ACTIVITY:
Each line that contains the word "Zuul" is to be copied from the records below.
[Start of section]
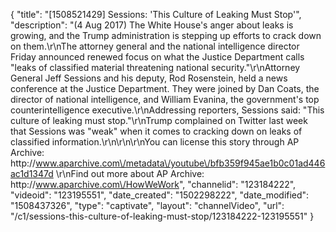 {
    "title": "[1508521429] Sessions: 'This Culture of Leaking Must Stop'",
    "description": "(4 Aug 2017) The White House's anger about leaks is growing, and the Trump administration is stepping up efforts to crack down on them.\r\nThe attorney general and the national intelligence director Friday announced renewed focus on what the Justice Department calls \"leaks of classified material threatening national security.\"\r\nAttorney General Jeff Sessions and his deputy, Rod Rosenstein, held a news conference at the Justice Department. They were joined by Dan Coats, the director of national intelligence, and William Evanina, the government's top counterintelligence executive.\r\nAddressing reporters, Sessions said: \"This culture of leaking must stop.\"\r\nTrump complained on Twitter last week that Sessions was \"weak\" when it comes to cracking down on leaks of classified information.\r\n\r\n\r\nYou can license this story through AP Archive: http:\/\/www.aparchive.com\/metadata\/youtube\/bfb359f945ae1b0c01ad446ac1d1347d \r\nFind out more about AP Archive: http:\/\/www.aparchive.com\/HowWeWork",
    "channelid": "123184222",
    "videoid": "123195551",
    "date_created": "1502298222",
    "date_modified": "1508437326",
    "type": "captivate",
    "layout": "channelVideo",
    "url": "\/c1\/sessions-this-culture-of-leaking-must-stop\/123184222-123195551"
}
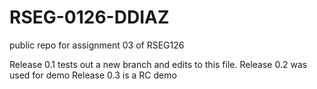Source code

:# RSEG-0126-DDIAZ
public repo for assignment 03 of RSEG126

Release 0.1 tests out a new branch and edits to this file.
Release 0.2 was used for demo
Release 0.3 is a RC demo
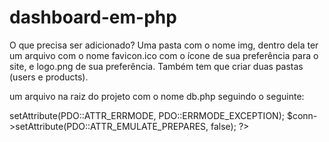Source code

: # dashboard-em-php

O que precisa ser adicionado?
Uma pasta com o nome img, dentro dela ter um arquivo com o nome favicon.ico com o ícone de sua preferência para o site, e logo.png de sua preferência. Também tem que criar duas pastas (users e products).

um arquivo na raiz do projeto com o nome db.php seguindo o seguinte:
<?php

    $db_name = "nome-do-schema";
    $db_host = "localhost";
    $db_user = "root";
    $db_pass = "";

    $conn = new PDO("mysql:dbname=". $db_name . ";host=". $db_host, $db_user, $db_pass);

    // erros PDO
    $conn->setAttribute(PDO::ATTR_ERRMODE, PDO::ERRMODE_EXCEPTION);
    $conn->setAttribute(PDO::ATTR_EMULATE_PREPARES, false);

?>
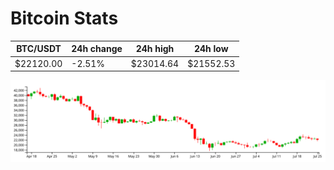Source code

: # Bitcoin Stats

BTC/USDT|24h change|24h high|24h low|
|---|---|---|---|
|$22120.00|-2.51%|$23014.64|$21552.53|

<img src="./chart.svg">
[End of section]
[Start of section]
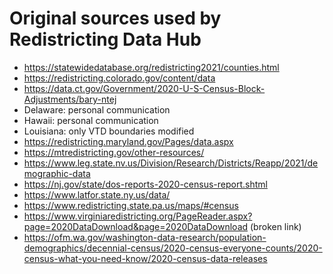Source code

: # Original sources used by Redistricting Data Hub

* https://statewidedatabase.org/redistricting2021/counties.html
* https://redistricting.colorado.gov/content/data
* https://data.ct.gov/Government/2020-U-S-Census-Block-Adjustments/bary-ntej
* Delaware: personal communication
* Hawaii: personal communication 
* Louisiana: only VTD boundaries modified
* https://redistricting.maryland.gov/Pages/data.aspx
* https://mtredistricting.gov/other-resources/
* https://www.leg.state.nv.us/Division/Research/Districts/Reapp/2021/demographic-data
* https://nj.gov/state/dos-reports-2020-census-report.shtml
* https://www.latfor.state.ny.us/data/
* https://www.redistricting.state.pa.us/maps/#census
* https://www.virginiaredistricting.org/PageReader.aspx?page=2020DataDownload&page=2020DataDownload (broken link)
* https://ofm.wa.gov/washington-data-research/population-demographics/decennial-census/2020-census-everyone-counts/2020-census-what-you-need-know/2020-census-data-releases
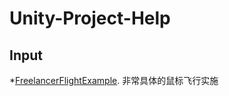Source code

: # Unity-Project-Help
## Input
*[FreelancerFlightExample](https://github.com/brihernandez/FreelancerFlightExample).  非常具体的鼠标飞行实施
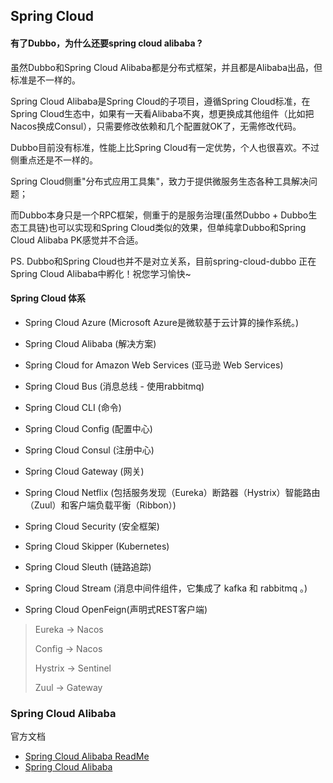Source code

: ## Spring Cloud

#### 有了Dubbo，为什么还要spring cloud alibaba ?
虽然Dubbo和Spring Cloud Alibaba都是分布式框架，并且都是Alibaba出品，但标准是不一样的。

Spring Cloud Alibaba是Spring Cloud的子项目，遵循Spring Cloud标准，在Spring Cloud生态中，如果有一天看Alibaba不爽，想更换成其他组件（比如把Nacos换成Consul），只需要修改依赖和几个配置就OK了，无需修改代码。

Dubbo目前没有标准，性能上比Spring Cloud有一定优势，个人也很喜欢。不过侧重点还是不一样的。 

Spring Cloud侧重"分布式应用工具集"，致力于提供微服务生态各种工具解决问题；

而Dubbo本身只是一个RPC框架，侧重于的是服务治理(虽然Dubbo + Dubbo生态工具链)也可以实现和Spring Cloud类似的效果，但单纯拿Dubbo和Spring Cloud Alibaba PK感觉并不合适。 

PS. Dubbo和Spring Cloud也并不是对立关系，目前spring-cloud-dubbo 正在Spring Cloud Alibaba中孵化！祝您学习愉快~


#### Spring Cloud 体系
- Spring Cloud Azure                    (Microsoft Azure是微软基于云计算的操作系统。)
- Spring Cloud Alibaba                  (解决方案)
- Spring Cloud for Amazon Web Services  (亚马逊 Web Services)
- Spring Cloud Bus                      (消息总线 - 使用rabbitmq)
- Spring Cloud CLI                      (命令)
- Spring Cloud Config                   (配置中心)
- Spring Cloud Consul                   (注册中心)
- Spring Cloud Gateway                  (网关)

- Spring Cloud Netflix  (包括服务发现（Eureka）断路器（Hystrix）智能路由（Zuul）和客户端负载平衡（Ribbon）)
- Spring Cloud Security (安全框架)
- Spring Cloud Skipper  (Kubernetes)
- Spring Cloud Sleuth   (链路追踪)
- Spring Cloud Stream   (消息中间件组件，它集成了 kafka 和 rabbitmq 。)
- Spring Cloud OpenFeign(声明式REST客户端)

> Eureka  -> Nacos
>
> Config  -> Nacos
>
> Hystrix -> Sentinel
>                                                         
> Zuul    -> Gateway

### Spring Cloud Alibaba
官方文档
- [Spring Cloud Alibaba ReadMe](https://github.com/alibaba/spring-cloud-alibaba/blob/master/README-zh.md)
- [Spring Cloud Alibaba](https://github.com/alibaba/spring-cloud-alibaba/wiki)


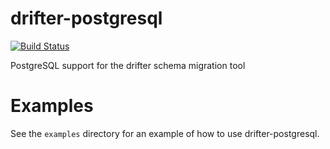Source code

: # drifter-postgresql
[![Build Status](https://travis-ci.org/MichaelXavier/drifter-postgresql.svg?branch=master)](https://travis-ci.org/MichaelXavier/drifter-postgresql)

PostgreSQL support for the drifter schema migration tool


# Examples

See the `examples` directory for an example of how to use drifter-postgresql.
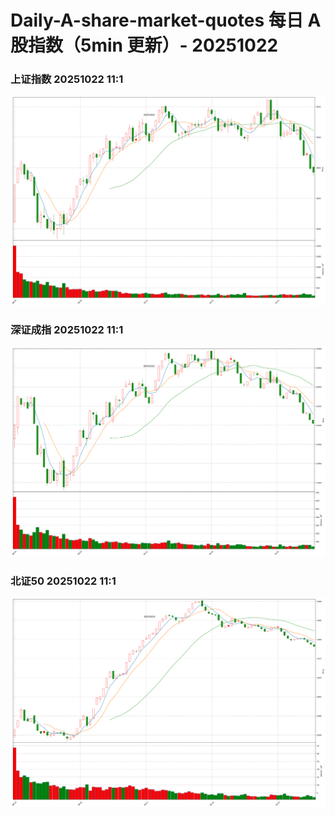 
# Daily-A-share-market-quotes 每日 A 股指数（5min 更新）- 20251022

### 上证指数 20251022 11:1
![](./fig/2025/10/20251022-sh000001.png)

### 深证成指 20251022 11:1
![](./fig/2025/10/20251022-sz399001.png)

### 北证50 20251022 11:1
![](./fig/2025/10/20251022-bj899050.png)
[End of section]
[Start of section]
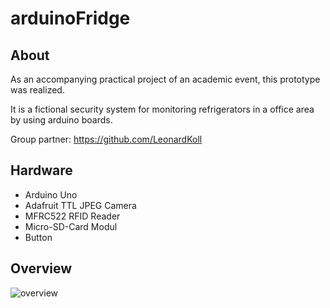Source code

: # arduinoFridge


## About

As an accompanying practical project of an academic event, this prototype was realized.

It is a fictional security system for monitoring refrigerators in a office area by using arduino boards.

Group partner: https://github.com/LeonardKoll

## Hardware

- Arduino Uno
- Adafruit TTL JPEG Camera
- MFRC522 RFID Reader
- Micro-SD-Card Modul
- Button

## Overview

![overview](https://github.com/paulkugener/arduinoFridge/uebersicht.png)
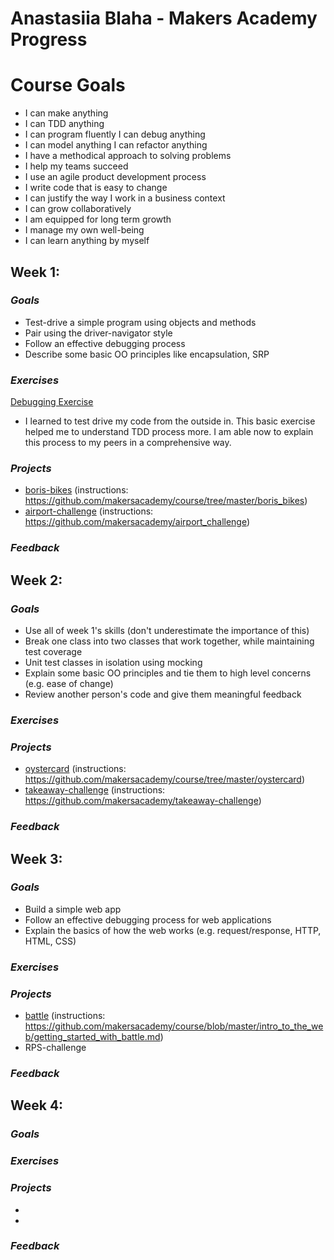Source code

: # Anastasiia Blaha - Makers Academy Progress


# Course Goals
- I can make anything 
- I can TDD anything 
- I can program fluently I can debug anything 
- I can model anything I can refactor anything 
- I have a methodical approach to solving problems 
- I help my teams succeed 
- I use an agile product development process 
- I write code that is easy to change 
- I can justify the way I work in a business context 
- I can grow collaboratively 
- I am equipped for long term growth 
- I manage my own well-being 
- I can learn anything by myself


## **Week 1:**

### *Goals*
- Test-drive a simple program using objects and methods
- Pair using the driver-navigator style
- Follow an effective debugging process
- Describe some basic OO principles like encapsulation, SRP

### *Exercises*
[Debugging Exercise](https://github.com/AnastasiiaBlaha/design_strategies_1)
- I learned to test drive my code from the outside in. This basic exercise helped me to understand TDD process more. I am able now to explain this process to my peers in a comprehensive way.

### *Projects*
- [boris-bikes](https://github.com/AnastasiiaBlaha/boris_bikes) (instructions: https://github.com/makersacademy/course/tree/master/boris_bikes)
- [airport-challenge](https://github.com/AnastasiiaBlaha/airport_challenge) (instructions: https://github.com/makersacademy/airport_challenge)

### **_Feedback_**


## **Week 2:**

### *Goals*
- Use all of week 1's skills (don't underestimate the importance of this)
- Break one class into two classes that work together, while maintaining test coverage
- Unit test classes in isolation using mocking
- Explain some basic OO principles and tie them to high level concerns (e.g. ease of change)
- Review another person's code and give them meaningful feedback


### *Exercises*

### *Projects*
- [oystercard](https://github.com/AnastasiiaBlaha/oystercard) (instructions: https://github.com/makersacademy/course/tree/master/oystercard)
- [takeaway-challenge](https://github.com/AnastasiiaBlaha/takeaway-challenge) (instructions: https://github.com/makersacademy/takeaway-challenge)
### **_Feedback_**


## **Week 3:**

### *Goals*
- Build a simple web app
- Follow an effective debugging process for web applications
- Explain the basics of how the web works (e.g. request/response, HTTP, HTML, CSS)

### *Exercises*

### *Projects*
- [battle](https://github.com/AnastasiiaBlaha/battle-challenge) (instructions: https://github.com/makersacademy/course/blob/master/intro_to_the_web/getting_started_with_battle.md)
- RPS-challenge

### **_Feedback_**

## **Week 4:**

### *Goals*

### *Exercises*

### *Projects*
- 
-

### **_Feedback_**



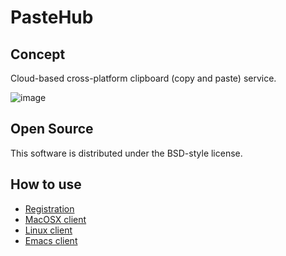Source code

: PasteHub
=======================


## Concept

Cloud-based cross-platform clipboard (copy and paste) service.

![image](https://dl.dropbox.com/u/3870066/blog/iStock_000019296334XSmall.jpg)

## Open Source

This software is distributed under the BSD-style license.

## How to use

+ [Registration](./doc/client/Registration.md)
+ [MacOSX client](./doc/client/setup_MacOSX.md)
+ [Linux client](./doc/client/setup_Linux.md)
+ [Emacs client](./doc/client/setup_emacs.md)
[End of section]
EXPECTED ANSWER:
- Spring Cloud Netflix  (包括服务发现（Eureka）断路器（Hystrix）智能路由（Zuul）和客户端负载平衡（Ribbon）)
> Zuul    -> Gateway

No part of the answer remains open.